Finalmente Kollberg se detuvo delante de una puerta. El pelo se le erizó.

– ¿Qué hay ahí?

Kollberg husmeó enérgicamente la rendija de la puerta y arañó la puerta con las uñas. Sejer miró hacia atrás por encima del hombro. No sabía por qué, pero de repente una extraña sensación le sobrecogió. Había alguien muy cerca. Puso la mano en el tirador de la puerta y tiró de él. La puerta se abrió. Algo negro le alcanzó en el pecho con una fuerza tremenda. Al instante siguiente todo se convirtió en un shock de sonido y dolor, gruñidos y ladridos en el momento en que el enorme animal le puso las garras encima. Kollberg tomó impulso y mordió en el instante en que Sejer reconoció al dobermann de Johnas. Cayó al suelo con los dos perros encima. Instintivamente se alejó rodando y acabó boca abajo y con las manos protegiéndose la cabeza. Los animales luchaban y Sejer buscó con la vista algo con qué golpearles, pero no encontró nada. Fue hasta el cuarto de baño, vio una escoba, la cogió y salió en busca de los perros. Estaban quietos, a unos dos metros de distancia el uno del otro, gruñendo en voz baja y enseñando los dientes.

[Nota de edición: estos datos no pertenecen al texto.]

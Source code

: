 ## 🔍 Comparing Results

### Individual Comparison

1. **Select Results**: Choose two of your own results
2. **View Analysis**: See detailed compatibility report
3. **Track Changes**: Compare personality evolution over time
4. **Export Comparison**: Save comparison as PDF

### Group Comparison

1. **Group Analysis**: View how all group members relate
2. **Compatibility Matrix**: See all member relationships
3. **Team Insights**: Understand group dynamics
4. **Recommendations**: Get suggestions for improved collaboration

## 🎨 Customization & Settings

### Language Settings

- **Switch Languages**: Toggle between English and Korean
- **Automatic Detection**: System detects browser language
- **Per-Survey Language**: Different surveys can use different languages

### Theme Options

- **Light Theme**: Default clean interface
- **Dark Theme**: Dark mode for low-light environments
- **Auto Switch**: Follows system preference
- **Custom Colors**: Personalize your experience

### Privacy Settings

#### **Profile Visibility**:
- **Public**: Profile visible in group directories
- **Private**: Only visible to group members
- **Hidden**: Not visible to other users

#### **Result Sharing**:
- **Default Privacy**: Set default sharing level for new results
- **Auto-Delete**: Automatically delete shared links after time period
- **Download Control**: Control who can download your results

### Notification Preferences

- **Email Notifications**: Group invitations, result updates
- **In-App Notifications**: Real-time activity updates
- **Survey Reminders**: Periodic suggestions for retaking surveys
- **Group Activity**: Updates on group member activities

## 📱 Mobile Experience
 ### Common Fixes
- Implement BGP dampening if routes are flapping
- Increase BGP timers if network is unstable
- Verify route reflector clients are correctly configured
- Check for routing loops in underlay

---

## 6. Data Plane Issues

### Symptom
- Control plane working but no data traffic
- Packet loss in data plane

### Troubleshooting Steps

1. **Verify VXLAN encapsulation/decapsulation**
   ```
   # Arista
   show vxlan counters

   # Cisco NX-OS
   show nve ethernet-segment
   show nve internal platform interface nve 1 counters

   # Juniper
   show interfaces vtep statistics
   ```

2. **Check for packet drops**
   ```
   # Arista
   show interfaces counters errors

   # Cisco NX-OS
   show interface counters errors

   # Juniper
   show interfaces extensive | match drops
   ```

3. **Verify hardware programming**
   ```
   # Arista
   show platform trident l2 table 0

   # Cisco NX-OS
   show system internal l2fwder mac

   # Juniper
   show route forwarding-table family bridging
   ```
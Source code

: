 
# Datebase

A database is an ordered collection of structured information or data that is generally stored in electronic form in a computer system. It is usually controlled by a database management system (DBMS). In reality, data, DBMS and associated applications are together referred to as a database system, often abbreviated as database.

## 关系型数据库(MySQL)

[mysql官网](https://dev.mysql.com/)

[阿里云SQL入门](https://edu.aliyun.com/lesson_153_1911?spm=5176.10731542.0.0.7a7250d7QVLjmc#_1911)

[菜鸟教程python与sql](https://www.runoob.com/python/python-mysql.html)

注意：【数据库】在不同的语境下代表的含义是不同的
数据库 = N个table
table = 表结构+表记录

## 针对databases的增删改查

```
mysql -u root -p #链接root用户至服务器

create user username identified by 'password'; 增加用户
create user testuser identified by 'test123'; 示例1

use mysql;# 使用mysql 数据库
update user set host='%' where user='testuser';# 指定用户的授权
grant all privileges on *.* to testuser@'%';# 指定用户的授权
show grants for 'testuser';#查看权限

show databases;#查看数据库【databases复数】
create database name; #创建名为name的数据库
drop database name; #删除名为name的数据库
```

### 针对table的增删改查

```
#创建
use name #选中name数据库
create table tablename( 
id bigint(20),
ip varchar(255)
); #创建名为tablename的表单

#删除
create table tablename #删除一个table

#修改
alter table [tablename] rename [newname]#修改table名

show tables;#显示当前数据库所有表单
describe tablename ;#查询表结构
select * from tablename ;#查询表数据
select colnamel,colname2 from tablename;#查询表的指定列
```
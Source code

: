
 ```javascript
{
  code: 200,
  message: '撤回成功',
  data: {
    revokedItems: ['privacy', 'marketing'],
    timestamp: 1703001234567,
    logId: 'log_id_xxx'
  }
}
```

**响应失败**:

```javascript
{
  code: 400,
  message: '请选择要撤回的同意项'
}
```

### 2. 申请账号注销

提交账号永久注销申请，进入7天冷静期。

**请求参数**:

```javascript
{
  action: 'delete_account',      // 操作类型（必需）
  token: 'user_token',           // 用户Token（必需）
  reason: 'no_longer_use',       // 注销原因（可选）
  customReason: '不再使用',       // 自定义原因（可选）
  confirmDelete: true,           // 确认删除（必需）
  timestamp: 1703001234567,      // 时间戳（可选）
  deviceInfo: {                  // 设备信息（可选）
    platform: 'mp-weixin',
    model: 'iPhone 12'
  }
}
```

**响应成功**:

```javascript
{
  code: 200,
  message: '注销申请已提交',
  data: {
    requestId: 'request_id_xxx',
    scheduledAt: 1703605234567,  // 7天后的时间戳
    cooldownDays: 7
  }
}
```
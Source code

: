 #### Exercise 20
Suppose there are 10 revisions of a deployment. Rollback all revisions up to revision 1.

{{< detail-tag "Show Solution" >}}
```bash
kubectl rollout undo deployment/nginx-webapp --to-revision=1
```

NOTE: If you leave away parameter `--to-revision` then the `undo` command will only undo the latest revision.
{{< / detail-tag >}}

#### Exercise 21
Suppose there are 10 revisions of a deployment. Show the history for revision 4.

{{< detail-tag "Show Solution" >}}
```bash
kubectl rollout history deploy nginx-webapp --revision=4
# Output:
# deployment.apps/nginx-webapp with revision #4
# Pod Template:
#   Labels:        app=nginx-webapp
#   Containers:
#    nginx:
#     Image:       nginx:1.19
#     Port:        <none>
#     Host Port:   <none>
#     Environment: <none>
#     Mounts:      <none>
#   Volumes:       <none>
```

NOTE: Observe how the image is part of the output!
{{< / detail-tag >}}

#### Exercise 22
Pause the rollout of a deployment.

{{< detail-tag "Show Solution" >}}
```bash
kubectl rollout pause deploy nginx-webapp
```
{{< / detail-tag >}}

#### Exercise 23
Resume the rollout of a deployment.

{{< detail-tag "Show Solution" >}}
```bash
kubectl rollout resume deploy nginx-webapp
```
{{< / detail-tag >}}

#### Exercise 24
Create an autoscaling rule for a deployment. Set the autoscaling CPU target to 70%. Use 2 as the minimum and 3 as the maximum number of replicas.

– ¡Kollberg! -gritó-. ¡Pero si es una perra, coño!

Los ojos de Hera lucían como dos farolas amarillas en la cabeza negra. Kollberg agudizó las orejas, la perra vigilaba como una pantera negra, lista para el ataque. Sejer levantó la escoba y dio unos pasos notando el sudor y la sangre que le chorreaban bajo la camisa. Kollberg lo vio, se detuvo y se olvidó durante un segundo de vigilar al enemigo, que salió disparado como un proyectil con la boca abierta. Sejer cerró los ojos y pegó. La alcanzó en la nuca, y cerró los ojos de tristeza al ver a la perra desplomarse y quedarse en el suelo chillando. Al instante se lanzó sobre ella, la agarró de la correa y la arrastró hasta el dormitorio. Le dio un tremendo empujón y cerró la puerta de un un estallido. Entonces se cayó hacia la pared, deslizándose hasta el suelo. Miró fijamente a Kollberg, que continuaba a la defensiva.